As part of UArizona Nursing’s new Nurse-Midwifery program, Dr. Rutherford will be a passionate and knowledgeable player. She hopes to help students contextualize pregnancy as a process beyond anatomy and physiology and show how the world around us can shape those experiences negatively through stress and discrimination, but also positively through social, systemic, and structural kinds of support. In addition to teaching the anatomy and physiology of pregnancy and birth to midwifery students for the past decade, she has direct experience with midwifery from giving birth to her daughter – an experience she calls life-changing. “I was already studying the biological process of pregnancy, but experiencing it in a midwifery model, being cared for as a whole person, was really incredible,” she says.
As the John and Nell Mitchell Endowed Chair, Dr.

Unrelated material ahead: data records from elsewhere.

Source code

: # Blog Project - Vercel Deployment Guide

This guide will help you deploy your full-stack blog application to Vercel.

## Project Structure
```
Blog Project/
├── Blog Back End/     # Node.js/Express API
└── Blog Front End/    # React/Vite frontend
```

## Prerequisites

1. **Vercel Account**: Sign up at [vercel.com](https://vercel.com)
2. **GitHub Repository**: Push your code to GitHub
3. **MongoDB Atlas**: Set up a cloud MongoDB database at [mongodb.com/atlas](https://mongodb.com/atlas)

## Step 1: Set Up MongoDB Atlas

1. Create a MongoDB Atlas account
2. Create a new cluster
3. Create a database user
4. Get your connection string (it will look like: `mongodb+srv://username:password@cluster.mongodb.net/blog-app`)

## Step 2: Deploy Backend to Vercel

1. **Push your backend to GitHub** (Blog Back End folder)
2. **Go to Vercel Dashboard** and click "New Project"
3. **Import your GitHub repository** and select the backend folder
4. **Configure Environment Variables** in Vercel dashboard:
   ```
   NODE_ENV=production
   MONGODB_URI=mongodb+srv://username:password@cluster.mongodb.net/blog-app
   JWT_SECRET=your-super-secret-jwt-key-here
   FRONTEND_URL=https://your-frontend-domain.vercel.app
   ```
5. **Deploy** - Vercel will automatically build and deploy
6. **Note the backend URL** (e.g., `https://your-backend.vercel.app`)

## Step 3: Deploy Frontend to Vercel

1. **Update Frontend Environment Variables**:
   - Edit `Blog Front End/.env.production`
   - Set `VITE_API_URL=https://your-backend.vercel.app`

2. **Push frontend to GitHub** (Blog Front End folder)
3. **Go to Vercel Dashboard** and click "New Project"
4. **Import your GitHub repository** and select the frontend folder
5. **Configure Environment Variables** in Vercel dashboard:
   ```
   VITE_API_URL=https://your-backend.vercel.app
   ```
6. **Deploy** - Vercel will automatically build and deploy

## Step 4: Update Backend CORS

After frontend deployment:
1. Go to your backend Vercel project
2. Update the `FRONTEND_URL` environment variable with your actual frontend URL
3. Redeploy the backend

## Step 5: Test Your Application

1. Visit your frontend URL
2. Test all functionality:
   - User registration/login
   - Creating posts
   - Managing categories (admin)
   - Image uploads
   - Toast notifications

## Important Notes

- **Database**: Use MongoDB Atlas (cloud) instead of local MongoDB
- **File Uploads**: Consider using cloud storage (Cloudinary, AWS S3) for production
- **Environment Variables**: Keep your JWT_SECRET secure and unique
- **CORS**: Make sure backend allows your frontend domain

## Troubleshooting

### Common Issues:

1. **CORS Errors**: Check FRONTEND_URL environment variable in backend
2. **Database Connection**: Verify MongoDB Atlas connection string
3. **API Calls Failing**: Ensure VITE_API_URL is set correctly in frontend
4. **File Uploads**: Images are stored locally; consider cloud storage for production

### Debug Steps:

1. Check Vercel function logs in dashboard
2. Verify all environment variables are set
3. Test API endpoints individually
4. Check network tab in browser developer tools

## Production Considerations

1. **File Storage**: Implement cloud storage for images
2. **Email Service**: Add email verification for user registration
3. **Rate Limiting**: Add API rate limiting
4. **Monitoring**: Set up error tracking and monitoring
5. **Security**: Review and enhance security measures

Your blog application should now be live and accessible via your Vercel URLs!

Rutherford will continue her research on the intrauterine environment, which focuses on more than the early postnatal life to include infancy, childhood, adolescence and early adulthood. “I’ll be developing my own program of research, as well as supporting other faculty and PhD students to develop synergies of work that encompass a life course approach to health in thinking about pediatric research, and ultimately pediatric care,” she says. For example, one area of research she is excited to explore more deeply at UArizona is the underlying biological mechanisms of postpartum hemorrhage. “Excessive bleeding at birth is one of the leading causes of maternal mortality globally,” Dr. Rutherford notes. “There are many kinds of hemorrhages and likely many pathways, but we really know very little about how the risk develops early in pregnancy. I am so excited about the intersections between basic science and clinical care that I and other faculty in the College of Nursing have in this area and can’t wait to start collaborating!”
She was drawn to UArizona Nursing for numerous reasons, including its focus on collaboration and innovation, but also its commitment to engage in honest conversations around equity, diversity, and inclusion. “And, I would add, justice,” she says, pointing out that academia broadly, and nursing in particular, tend to be very white fields. “We don’t match the communities that we’re serving through our scholarship and through our clinical practice. Coming from one of the most diverse universities in the country, these are really important issues to me, so that’s hugely meaningful to see them being so openly engaged with in the UArizona College of Nursing.”